Task input Block Start
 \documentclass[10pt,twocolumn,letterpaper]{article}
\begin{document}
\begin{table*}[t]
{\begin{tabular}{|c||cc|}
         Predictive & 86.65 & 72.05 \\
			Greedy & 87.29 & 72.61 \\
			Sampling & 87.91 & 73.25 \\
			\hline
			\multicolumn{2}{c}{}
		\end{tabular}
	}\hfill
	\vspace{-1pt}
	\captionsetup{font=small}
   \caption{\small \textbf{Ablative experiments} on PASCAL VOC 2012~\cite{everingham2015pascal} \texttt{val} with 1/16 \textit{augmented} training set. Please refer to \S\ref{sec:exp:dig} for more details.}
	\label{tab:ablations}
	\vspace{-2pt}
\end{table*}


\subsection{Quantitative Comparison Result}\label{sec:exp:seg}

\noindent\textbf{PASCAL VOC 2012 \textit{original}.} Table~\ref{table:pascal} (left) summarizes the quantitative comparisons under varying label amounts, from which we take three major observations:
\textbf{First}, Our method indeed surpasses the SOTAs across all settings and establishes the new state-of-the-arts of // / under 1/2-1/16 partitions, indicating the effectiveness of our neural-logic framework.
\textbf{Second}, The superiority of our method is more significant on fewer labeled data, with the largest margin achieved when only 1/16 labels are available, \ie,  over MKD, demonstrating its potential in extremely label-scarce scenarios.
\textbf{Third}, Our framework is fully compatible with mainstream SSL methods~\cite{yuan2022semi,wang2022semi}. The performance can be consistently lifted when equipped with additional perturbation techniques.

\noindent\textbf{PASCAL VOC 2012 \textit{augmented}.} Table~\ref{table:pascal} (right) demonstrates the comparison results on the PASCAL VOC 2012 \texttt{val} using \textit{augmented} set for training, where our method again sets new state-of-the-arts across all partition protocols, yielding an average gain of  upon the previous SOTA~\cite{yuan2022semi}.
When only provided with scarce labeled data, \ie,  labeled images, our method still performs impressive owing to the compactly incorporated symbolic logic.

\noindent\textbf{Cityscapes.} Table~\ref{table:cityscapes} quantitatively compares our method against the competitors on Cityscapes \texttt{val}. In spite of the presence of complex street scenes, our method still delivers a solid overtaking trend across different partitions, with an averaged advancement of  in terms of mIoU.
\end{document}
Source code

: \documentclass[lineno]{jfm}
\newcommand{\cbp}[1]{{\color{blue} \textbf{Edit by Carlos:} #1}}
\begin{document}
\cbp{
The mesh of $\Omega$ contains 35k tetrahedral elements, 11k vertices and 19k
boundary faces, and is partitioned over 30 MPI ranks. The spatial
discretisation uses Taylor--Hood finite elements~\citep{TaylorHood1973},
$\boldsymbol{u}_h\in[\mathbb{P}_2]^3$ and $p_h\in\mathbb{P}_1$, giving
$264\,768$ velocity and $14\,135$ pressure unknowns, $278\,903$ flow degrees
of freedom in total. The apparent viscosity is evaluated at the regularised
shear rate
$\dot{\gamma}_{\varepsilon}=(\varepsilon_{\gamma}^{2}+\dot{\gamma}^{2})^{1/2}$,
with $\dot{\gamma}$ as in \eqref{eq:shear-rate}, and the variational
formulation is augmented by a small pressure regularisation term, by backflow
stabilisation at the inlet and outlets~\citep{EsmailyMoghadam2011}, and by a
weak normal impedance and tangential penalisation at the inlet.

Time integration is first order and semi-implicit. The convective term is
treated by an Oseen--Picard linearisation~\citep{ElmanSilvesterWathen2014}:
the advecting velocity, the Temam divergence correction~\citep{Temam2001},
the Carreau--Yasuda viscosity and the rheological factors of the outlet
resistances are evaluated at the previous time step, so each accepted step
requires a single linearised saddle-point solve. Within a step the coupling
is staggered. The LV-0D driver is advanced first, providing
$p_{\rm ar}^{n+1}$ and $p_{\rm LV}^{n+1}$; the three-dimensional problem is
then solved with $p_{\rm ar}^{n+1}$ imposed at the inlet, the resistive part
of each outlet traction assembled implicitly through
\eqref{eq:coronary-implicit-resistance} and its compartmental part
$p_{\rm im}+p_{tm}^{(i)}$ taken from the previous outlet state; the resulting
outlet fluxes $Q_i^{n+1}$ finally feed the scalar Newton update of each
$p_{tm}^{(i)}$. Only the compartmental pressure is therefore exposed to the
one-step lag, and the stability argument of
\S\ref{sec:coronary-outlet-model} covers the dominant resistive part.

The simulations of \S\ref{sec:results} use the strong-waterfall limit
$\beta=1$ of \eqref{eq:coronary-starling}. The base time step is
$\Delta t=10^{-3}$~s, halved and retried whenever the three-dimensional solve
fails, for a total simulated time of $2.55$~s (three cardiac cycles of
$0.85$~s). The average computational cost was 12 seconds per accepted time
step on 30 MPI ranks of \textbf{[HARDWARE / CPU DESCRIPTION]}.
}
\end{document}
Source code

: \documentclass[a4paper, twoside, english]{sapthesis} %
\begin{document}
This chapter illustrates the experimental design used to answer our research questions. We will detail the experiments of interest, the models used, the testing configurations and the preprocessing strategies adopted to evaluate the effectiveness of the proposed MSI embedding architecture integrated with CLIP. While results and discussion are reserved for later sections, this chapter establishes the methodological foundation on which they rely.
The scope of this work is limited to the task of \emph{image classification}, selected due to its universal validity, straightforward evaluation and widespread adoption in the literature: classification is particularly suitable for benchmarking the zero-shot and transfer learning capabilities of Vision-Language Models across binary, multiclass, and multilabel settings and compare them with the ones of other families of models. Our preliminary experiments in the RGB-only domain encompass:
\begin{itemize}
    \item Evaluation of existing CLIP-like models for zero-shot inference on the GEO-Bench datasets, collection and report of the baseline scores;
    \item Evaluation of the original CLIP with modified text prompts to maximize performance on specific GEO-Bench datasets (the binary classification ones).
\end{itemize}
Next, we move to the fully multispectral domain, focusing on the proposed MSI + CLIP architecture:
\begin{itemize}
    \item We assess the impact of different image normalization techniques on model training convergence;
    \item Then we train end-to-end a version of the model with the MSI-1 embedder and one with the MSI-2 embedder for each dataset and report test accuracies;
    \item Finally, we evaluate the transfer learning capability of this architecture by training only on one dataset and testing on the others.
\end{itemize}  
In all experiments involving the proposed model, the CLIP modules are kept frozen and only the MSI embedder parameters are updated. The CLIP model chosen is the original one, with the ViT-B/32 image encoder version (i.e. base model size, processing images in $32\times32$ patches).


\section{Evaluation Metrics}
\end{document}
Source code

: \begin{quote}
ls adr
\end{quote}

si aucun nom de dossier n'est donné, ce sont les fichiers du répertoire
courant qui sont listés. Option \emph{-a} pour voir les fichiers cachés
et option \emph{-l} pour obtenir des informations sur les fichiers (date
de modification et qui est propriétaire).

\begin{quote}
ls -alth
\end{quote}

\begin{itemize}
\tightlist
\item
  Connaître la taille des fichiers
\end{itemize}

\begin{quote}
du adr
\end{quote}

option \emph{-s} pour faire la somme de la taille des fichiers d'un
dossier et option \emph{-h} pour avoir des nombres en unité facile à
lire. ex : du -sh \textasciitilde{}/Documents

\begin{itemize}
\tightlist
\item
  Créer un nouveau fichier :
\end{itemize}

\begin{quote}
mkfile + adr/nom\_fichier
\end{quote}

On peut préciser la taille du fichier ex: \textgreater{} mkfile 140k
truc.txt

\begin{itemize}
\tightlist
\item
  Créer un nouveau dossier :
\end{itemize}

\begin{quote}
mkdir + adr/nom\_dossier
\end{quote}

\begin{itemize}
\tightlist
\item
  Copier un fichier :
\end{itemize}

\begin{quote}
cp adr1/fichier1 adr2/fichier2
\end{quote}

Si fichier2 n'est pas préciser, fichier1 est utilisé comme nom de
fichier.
Task input Block End
Each line of the material that has "fichiers" in it should be counted; reply with that number alone.

5